[Task material — start]

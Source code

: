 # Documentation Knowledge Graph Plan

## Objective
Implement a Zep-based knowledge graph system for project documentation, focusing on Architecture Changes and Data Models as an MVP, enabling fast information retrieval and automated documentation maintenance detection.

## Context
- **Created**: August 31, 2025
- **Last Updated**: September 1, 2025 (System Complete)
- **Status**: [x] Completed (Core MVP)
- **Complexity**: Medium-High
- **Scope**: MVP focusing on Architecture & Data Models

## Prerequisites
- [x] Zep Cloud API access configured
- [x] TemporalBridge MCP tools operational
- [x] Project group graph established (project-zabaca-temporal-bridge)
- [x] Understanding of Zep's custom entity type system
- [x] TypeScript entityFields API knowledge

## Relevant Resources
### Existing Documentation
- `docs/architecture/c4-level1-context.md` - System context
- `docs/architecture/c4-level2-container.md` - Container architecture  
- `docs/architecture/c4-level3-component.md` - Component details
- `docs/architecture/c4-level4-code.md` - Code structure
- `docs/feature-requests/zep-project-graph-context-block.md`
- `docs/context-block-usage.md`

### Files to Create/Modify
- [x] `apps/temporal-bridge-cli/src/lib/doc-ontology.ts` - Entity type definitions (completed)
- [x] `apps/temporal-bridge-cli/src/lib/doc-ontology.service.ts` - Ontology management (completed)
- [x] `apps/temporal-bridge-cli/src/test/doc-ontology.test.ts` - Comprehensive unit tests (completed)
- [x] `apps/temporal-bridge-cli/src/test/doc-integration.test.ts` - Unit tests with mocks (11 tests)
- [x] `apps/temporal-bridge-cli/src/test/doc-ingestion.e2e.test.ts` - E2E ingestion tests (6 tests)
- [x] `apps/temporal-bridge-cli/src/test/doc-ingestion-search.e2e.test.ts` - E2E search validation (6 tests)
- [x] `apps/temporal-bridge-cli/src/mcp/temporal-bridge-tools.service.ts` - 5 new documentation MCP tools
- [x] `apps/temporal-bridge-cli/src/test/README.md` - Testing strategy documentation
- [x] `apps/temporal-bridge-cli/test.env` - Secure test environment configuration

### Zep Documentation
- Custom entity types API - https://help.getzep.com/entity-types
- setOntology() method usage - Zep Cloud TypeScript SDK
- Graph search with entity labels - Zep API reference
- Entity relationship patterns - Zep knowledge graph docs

[Task material — finish]

■ Try it
Print exactly, and only, the lines running from the one that contains "### Zep Documentation" to the last line of the records above.

■ Answer space
### Zep Documentation
- Custom entity types API - https://help.getzep.com/entity-types
- setOntology() method usage - Zep Cloud TypeScript SDK
- Graph search with entity labels - Zep API reference
- Entity relationship patterns - Zep knowledge graph docs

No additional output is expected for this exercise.